I remember why ‘exec’ was being used in the first place. Without ‘exec’ progressing unix signals (sigterm etc.) does not work. Not sure if there is a solution to that.

And when using ‘exec’ there is no way to cleanup afterwards.

Worked on signal handling in uwt >= 1.8-1. But that doesn’t work either.

Test cases.

(Over ssh! Because git is torified by uwt which uses ssh which is torified as well.)

Test case 1 is functional, while test case 2 is not.

Back to per-user temporary folders in uwt >= 1.9-1. Not the most pretty solution, but all test cases are functional.

Is there anything better than UWT?

Why would it be so difficult to re-route packets; can’t iptable rules be set up or something similar?

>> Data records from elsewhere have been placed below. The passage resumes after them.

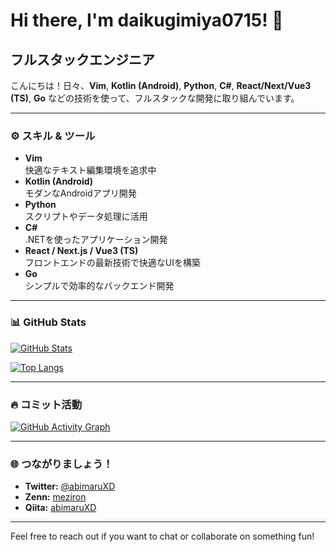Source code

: # Hi there, I'm daikugimiya0715! 👋

## フルスタックエンジニア

こんにちは！日々、**Vim**, **Kotlin (Android)**, **Python**, **C#**, **React/Next/Vue3 (TS)**, **Go** などの技術を使って、フルスタックな開発に取り組んでいます。  

---

### ⚙️ スキル & ツール

- **Vim**  
  快適なテキスト編集環境を追求中
- **Kotlin (Android)**  
  モダンなAndroidアプリ開発
- **Python**  
  スクリプトやデータ処理に活用
- **C#**  
  .NETを使ったアプリケーション開発
- **React / Next.js / Vue3 (TS)**  
  フロントエンドの最新技術で快適なUIを構築
- **Go**  
  シンプルで効率的なバックエンド開発

---

### 📊 GitHub Stats

[![GitHub Stats](https://github-readme-stats.vercel.app/api?username=daikugimiya0715&count_private=true&theme=default)](https://github.com/daikugimiya0715)

[![Top Langs](https://github-readme-stats.vercel.app/api/top-langs/?username=daikugimiya0715&layout=compact)](https://github.com/daikugimiya0715)

---

### 🔥 コミット活動

[![GitHub Activity Graph](https://activity-graph.herokuapp.com/graph?username=daikugimiya0715&theme=react-dark)](https://github.com/daikugimiya0715)

---

### 🌐 つながりましょう！

- **Twitter:** [@abimaruXD](https://twitter.com/abimaruXD)
- **Zenn:** [meziron](https://zenn.dev/meziron)
- **Qiita:** [abimaruXD](https://qiita.com/abimaruXD)

---

Feel free to reach out if you want to chat or collaborate on something fun!

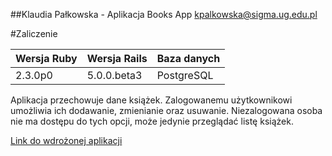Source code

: ##Klaudia Pałkowska - Aplikacja Books App
kpalkowska@sigma.ug.edu.pl

#Zaliczenie

Wersja Ruby|Wersja Rails|Baza danych|
|---|---|---|
|2.3.0p0|5.0.0.beta3|PostgreSQL|

Aplikacja przechowuje dane książek. Zalogowanemu użytkownikowi umożliwia ich dodawanie, zmienianie oraz usuwanie. Niezalogowana osoba nie ma dostępu do tych opcji, może jedynie przeglądać listę książek.

[Link do wdrożonej aplikacji](https://books1.herokuapp.com/)
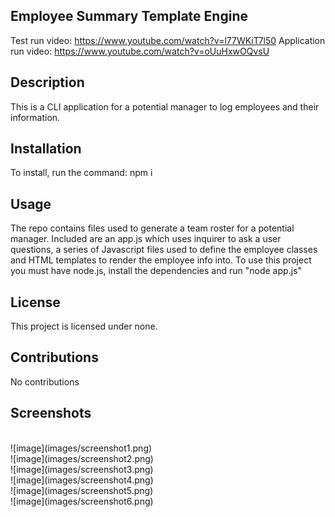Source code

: ## Employee Summary Template Engine

Test run video: https://www.youtube.com/watch?v=l77WKiT7l50
Application run video: https://www.youtube.com/watch?v=oUuHxwOQvsU

## Description

This is a CLI application for a potential manager to log employees and their information. 

## Installation
  
 To install, run the command: npm i
  
  
## Usage 
  
The repo contains files used to generate a team roster for a potential manager. Included are an app.js which uses inquirer to ask a user questions, a series of Javascript files used to define the employee classes and HTML templates to render the employee info into. To use this project you must have node.js, install the dependencies and run "node app.js"

 ## License
  
This project is licensed under none.
  

## Contributions
  
No contributions

## Screenshots
<br/>
![image](images/screenshot1.png)
<br/>
![image](images/screenshot2.png)
<br/>
![image](images/screenshot3.png)
<br/>
![image](images/screenshot4.png)
<br/>
![image](images/screenshot5.png)
<br/>
![image](images/screenshot6.png)

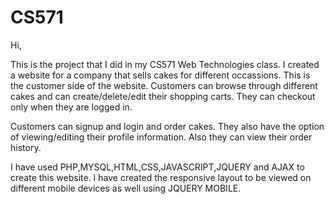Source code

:CS571
=====
Hi,

This is the project that I did in my CS571 Web Technologies class. 
I created a website for a company that sells cakes for different occassions. 
This is the customer side of the website. Customers can browse through different cakes and can create/delete/edit their shopping carts. They can checkout only when they are logged in.

Customers can signup and login and order cakes. They also have the option of viewing/editing their profile information. Also they can view their order history.

I have used PHP,MYSQL,HTML,CSS,JAVASCRIPT,JQUERY and AJAX to create this website. I have created the responsive layout to be viewed on different mobile devices as well using JQUERY MOBILE.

Hooking into the kernel or network device would allow some advanced routing? Use a dummy device?

Guess one day I should look into the inner workings of exactly what is required. It would be nice to not have so many uwt wrappers.

[quote=“Patrick, post:1, topic:1113”]Long story short:
Should be fixed in uwt >= 1.7-1.

Hopefully not more issues were introduced than fixed. Needs testing.

In Whonix 11.0.0.2.2-developers-only (not yet tested) from

qubes-linux-template-builder/scripts_debian/wheezy+whonix/02_install_groups_packages_installed.sh

the following can be deleted.

sudo mkdir --parents --mode=g+rw "/tmp/uwt"

FYI, I had removed Whonix from qubes-linux-template-builder a few months ago and placed it into its own package (qubes-template-whonix) [url=https://github.com/nrgaway/qubes-template-whonix/tree/Whonix11]https://github.com/nrgaway/qubes-template-whonix/tree/Whonix11[/url]

Is there anything better than UWT?
Not that I know. Last time I checked, Tails also had no better solution or even idea.

Ideally applications support socks proxy settings. Then it’s simple and socksification by uwtwrapper → uwt → torsocks is not required. But if they don’t, there is just torsocks. And uwtwrappers / uwt help setting them up by default.

Why would it be so difficult to re-route packets; can't iptable rules be set up or something similar? Hooking into the kernel or network device would allow some advanced routing? Use a dummy device?
Because for stream isolation, traffic has to be distinguished at application level. Those levels are too low. Let's say, at least no one published a great idea how it could be solved.
Guess one day I should look into the inner workings of exactly what is required. It would be nice to not have so many uwt wrappers.
Implementing https://trac.torproject.org/projects/tor/ticket/11726 (C code) would certainly help abolish the temporary config file creation hack.

So from what I gather tor socks is already able to configure itself for port/ip via TORSOCKS_CONF_FILE environment variable only and not via CLI. torsocks is written in C code.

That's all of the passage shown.